## Source texts of formatted documents
<<<<

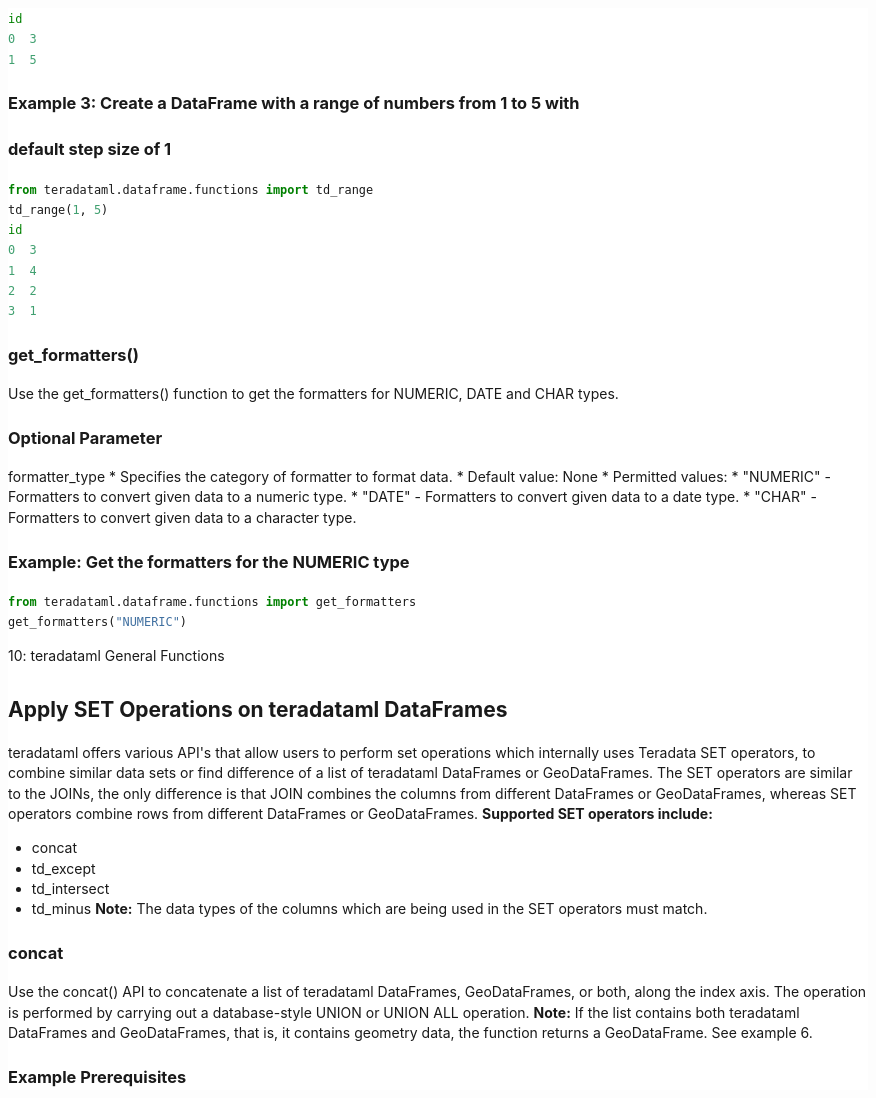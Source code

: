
 ```python
id
0  3
1  5
```
### Example 3: Create a DataFrame with a range of numbers from 1 to 5 with
### default step size of 1
```python
from teradataml.dataframe.functions import td_range
td_range(1, 5)
id
0  3
1  4
2  2
3  1
```
### get_formatters()
Use the get_formatters() function to get the formatters for NUMERIC, DATE and CHAR types.
### Optional Parameter
formatter_type
    * Specifies the category of formatter to format data.
    * Default value: None
    * Permitted values:
    * "NUMERIC" - Formatters to convert given data to a numeric type.
    * "DATE" - Formatters to convert given data to a date type.
    * "CHAR" - Formatters to convert given data to a character type.
### Example: Get the formatters for the NUMERIC type
```python
from teradataml.dataframe.functions import get_formatters
get_formatters("NUMERIC")
```
10: teradataml General Functions

## Apply SET Operations on teradataml DataFrames
teradataml offers various API's that allow users to perform set operations which internally uses Teradata
SET operators, to combine similar data sets or find difference of a list of teradataml DataFrames
or GeoDataFrames.
The SET operators are similar to the JOINs, the only difference is that JOIN combines the columns
from different DataFrames or GeoDataFrames, whereas SET operators combine rows from different
DataFrames or GeoDataFrames.
**Supported SET operators include:**
* concat
* td_except
* td_intersect
* td_minus
**Note:**
The data types of the columns which are being used in the SET operators must match.
### concat
Use the concat() API to concatenate a list of teradataml DataFrames, GeoDataFrames, or both, along the
index axis. The operation is performed by carrying out a database-style UNION or UNION ALL operation.
**Note:**
If the list contains both teradataml DataFrames and GeoDataFrames, that is, it contains geometry
data, the function returns a GeoDataFrame. See example 6.
### Example Prerequisites
```python
```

>>>>

The expected answer is every line in the data above that carries the string "given".

    * "NUMERIC" - Formatters to convert given data to a numeric type.
    * "DATE" - Formatters to convert given data to a date type.
    * "CHAR" - Formatters to convert given data to a character type.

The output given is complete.